Девы её отряда ночевали прямо в степи у костра. Уйбар, как провинившейся, так всю ночь и проходил с голой задницей за конём, к хвосту которого был привязан за мошонку, но правда, сняв штаны, девы обули мужчине сапоги. И на том спасибо. Его друзья тоже не спали и всю ночь, строя планы освобождения Уйбара с последующим бегством, но мужерезки оказались на чеку, постоянно дежуря по три вокруг своей стоянки, да и кони от них далеко в степь не отходили, топтались тут же как привязанные, хотя их даже не стреножили.

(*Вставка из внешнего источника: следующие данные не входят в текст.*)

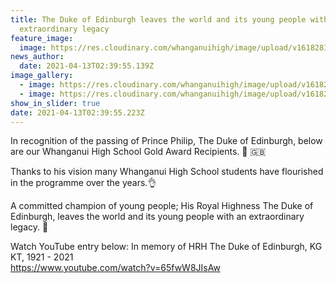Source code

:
 ```yaml
---
title: The Duke of Edinburgh leaves the world and its young people with an
  extraordinary legacy
feature_image:
  image: https://res.cloudinary.com/whanganuihigh/image/upload/v1618281627/News/DofE-Logo-2008.png
news_author:
  date: 2021-04-13T02:39:55.139Z
image_gallery:
  - image: https://res.cloudinary.com/whanganuihigh/image/upload/v1618281689/News/Duke-of-Ed-gold-recipiants-board-1.jpg
  - image: https://res.cloudinary.com/whanganuihigh/image/upload/v1618281711/News/Duke-of-Ed-gold-recipiants-board-2.jpg
show_in_slider: true
date: 2021-04-13T02:39:55.223Z
---
```

In recognition of the passing of Prince Philip, The Duke of Edinburgh, below are our Whanganui High School Gold Award Recipients. 🙂 🇬🇧

Thanks to his vision many Whanganui High School students have flourished in the programme over the years.👌

A committed champion of young people; His Royal Highness The Duke of Edinburgh, leaves the world and its young people with an extraordinary legacy. 🤗

Watch YouTube entry below: In memory of HRH The Duke of Edinburgh, KG KT, 1921 - 2021  
https://www.youtube.com/watch?v=65fwW8JIsAw

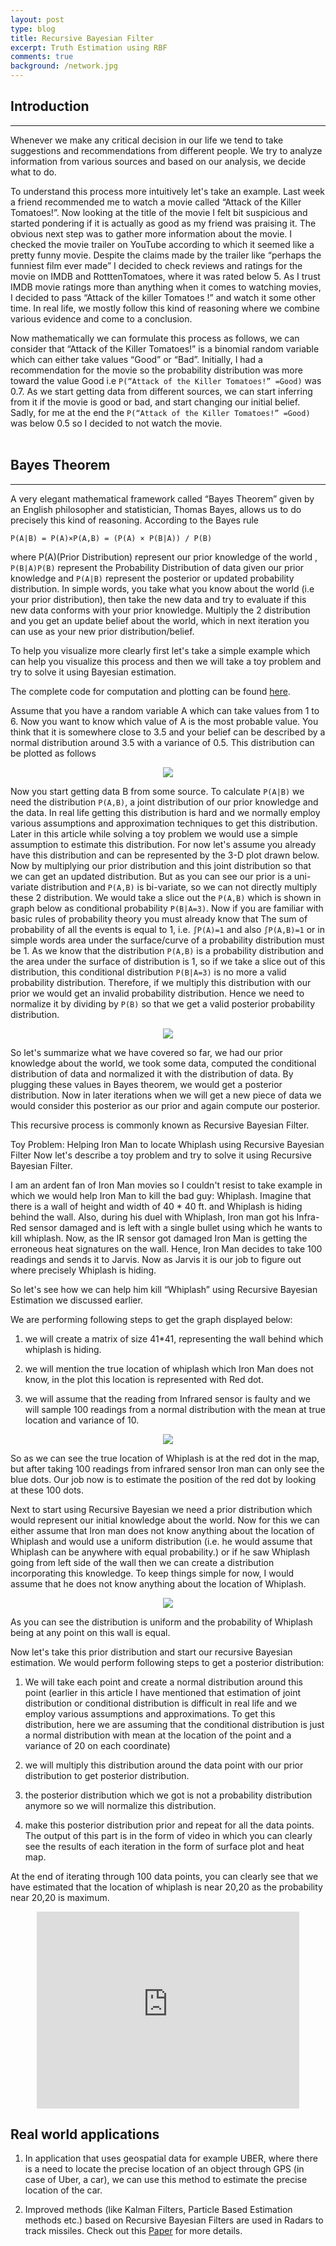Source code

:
 ```yaml
---
layout: post
type: blog
title: Recursive Bayesian Filter
excerpt: Truth Estimation using RBF
comments: true
background: /network.jpg
---
```


## Introduction
----------------------------------
Whenever we make any critical decision in our life we tend to take suggestions and recommendations from different people. We try to analyze information from various sources and based on our analysis, we decide what to do.

To understand this process more intuitively let's take an example. Last week a friend recommended me to watch a movie called “Attack of the Killer Tomatoes!”. Now looking at the title of the movie I felt bit suspicious and started pondering if it is actually as good as my friend was praising it. The obvious next step was to gather more information about the movie. I checked the movie trailer on YouTube according to which it seemed like a pretty funny movie. Despite the claims made by the trailer like “perhaps the funniest film ever made” I decided to check reviews and ratings for the movie on IMDB and RotttenTomatoes, where it was rated below 5. As I trust IMDB movie ratings more than anything when it comes to watching movies, I decided to pass “Attack of the killer Tomatoes !” and watch it some other time. In real life, we mostly follow this kind of reasoning where we combine various evidence and come to a conclusion.

Now mathematically we can formulate this process as follows, we can consider that “Attack of the Killer Tomatoes!” is a binomial random variable which can either take values “Good” or “Bad”. Initially, I had a recommendation for the movie so the probability distribution was more toward the value Good i.e `P(“Attack of the Killer Tomatoes!” =Good)` was 0.7. As we start getting data from different sources, we can start inferring from it if the movie is good or bad, and start changing our initial belief. Sadly, for me at the end the `P(“Attack of the Killer Tomatoes!” =Good)` was below 0.5 so I decided to not watch the movie.
<br><br>

## Bayes Theorem
------------------------------
A very elegant mathematical framework called “Bayes Theorem” given by an English philosopher and statistician, Thomas Bayes, allows us to do precisely this kind of reasoning. According to the Bayes rule

```
P(A|B) = P(A)×P(A,B) = (P(A) × P(B|A)) / P(B)
```

where P(A)(Prior Distribution) represent our prior knowledge of the world , `P(B|A)P(B)` represent the Probability Distribution of data given our prior knowledge and `P(A|B)` represent the posterior or updated probability distribution. In simple words, you take what you know about the world (i.e your prior distribution), then take the new data and try to evaluate if this new data conforms with your prior knowledge. Multiply the 2 distribution and you get an update belief about the world, which in next iteration you can use as your new prior distribution/belief.

To help you visualize more clearly first let's take a simple example which can help you visualize this process and then we will take a toy problem and try to solve it using Bayesian estimation.

The complete code for computation and plotting can be found [here](https://gist.github.com/hmisra/f4edf5b58aedb6075fcd "Source Code").

Assume that you have a random variable A which can take values from 1 to 6. Now you want to know which value of A is the most probable value. You think that it is somewhere close to 3.5 and your belief can be described by a normal distribution around 3.5 with a variance of 0.5. This distribution can be plotted as follows

<center>
<img src="/recursive1.png"/>
</center>


Now you start getting data B from some source. To calculate `P(A|B)` we need the distribution `P(A,B)`, a joint distribution of our prior knowledge and the data. In real life getting this distribution is hard and we normally employ various assumptions and approximation techniques to get this distribution. Later in this article while solving a toy problem we would use a simple assumption to estimate this distribution. For now let's assume you already have this distribution and can be represented by the 3-D plot drawn below. Now by multiplying our prior distribution and this joint distribution so that we can get an updated distribution. But as you can see our prior is a uni-variate distribution and `P(A,B)` is bi-variate, so we can not directly multiply these 2 distribution. We would take a slice out the `P(A,B)` which is shown in graph below as conditional probability `P(B|A=3)`. Now if you are familiar with basic rules of probability theory you must already know that The sum of probability of all the events is equal to 1, i.e. `∫P(A)=1` and also `∫P(A,B)=1` or in simple words area under the surface/curve of a probability distribution must be 1. As we know that the distribution `P(A,B)` is a probability distribution and the area under the surface of distribution is 1, so if we take a slice out of this distribution, this conditional distribution `P(B|A=3)` is no more a valid probability distribution. Therefore, if we multiply this distribution with our prior we would get an invalid probability distribution. Hence we need to normalize it by dividing by `P(B)` so that we get a valid posterior probability distribution.

<center>
<img src="/recursive2.png"/>
</center>

So let's summarize what we have covered so far, we had our prior knowledge about the world, we took some data, computed the conditional distribution of data and normalized it with the distribution of data. By plugging these values in Bayes theorem, we would get a posterior distribution. Now in later iterations when we will get a new piece of data we would consider this posterior as our prior and again compute our posterior.

This recursive process is commonly known as Recursive Bayesian Filter.

Toy Problem: Helping Iron Man to locate Whiplash using Recursive Bayesian Filter
Now let's describe a toy problem and try to solve it using Recursive Bayesian Filter.

I am an ardent fan of Iron Man movies so I couldn't resist to take example in which we would help Iron Man to kill the bad guy: Whiplash. Imagine that there is a wall of height and width of 40 * 40 ft. and Whiplash is hiding behind the wall. Also, during his duel with Whiplash, Iron man got his Infra-Red sensor damaged and is left with a single bullet using which he wants to kill whiplash. Now, as the IR sensor got damaged Iron Man is getting the erroneous heat signatures on the wall. Hence, Iron Man decides to take 100 readings and sends it to Jarvis. Now as Jarvis it is our job to figure out where precisely Whiplash is hiding.

So let's see how we can help him kill “Whiplash” using Recursive Bayesian Estimation we discussed earlier.

We are performing following steps to get the graph displayed below:

1. we will create a matrix of size 41*41, representing the wall behind which whiplash is hiding.

2. we will mention the true location of whiplash which Iron Man does not know, in the plot this location is represented with Red dot.

3. we will assume that the reading from Infrared sensor is faulty and we will sample 100 readings from a normal distribution with the mean at true location and variance of 10.


<center>
<img src="/recursive3.png"/>
</center>




So as we can see the true location of Whiplash is at the red dot in the map, but after taking 100 readings from infrared sensor Iron man can only see the blue dots. Our job now is to estimate the position of the red dot by looking at these 100 dots.

Next to start using Recursive Bayesian we need a prior distribution which would represent our initial knowledge about the world. Now for this we can either assume that Iron man does not know anything about the location of Whiplash and would use a uniform distribution (i.e. he would assume that Whiplash can be anywhere with equal probability.) or if he saw Whiplash going from left side of the wall then we can create a distribution incorporating this knowledge. To keep things simple for now, I would assume that he does not know anything about the location of Whiplash.

<center>
<img src="/recursive4.png"/>
</center>

As you can see the distribution is uniform and the probability of Whiplash being at any point on this wall is equal.

Now let's take this prior distribution and start our recursive Bayesian estimation. We would perform following steps to get a posterior distribution:

1. We will take each point and create a normal distribution around this point (earlier in this article I have mentioned that estimation of joint distribution or conditional distribution is difficult in real life and we employ various assumptions and approximations. To get this distribution, here we are assuming that the conditional distribution is just a normal distribution with mean at the location of the point and a variance of 20 on each coordinate)

2. we will multiply this distribution around the data point with our prior distribution to get posterior distribution.

3. the posterior distribution which we got is not a probability distribution anymore so we will normalize this distribution.

4. make this posterior distribution prior and repeat for all the data points. The output of this part is in the form of video in which you can clearly see the results of each iteration in the form of surface plot and heat map.

At the end of iterating through 100 data points, you can clearly see that we have estimated that the location of whiplash is near 20,20 as the probability near 20,20 is maximum.

<center><iframe width="420" height="315" src="https://www.youtube.com/embed/vUFoFwtBqXU" frameborder="0" allowfullscreen></iframe>
</center>

## Real world applications

1. In application that uses geospatial data for example UBER, where there is a need to locate the precise location of an object through GPS (in case of Uber, a car), we can use this method to estimate the precise location of the car.

2. Improved methods (like Kalman Filters, Particle Based Estimation methods etc.) based on Recursive Bayesian Filters are used in Radars to track missiles. Check out this [Paper](http://down.cenet.org.cn/upfile/28/20051117121144185.pdf) for more details.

Что за время унизительной ночёвки успел передумать Уйбар, он никому не рассказывал, а когда кто-нибудь из них вспоминал об этом инциденте, то несмотря на весёлость до этого, замолкал и уходил в себя. Друзья старались никогда не обсуждать совместно пережитого позора.
Асаргад же забыть своих чувств о первой встрече с мужерезками не смог просто по тому, что не мог этого сделать физически. Гремучая смесь страха, ужаса, долга и совести. Вставшие дыбом волосы и дрожь во всём теле, как клеймо запечатлелось у него в голове и устойчиво прицепилось к образам мужененавистных дев.
С рассветом старшая беззвучно выскользнула из шатра, проплыла словно тень мимо Асаргада с друзьями. Подошла к привязанному Уйбару и срезав плетёный канатик конского волоса освободила пленника и что-то ему высказала. Уйбар только слушал и словно болванчик кивал. Наконец по её знаку мужчине вернули штаны, и он, торопливо их натянув кинулся к друзьям, с нетерпением ожидавших развязки этой нервной ночи.
– Быстро собираемся, – чуть ли не заорал шёпотом подбежавший урартец, лихорадочно мечась в поисках своего седла и мешка, – они нас в главный стан отведут.
Друзья сначала тоже кинулись собираться, но с явно другими планами действий и когда услышали, что Уйбар в такой спешке собирается исключительно из-за того, чтобы не отстать от этих проклятых за ночь всеми словами дев, встали как вкопанные.
– Ты что сдурел? – прошипел Гнур делая при этом безумные глаза.
– Друг, – чуть не плача ответил ему бывший узник, – поверь, если она сказала, что мы должны следовать за ними, лучше так и сделать или мы не жильцы на этом свете.
Все четверо действительно по-настоящему напуганные, больше не задавая вопросов кинулись седлать коней, только в спешке их дальнейшее путешествие показалось им мытарствами по стране дэвов,[18 - Дэвы, дивы – сверхъестественные человекоподобные существа, имеющие вид великанов. Присутствуют в тюркской (азербайджанской, башкирской, татарской и др.), иранской, славянской, грузинской мифологиях и в зороастризме – злые духи.] потому что ни один из них не позаботился ни о пище, ни о воде, запасы которых друзья за бессонную ночь ликвидировали.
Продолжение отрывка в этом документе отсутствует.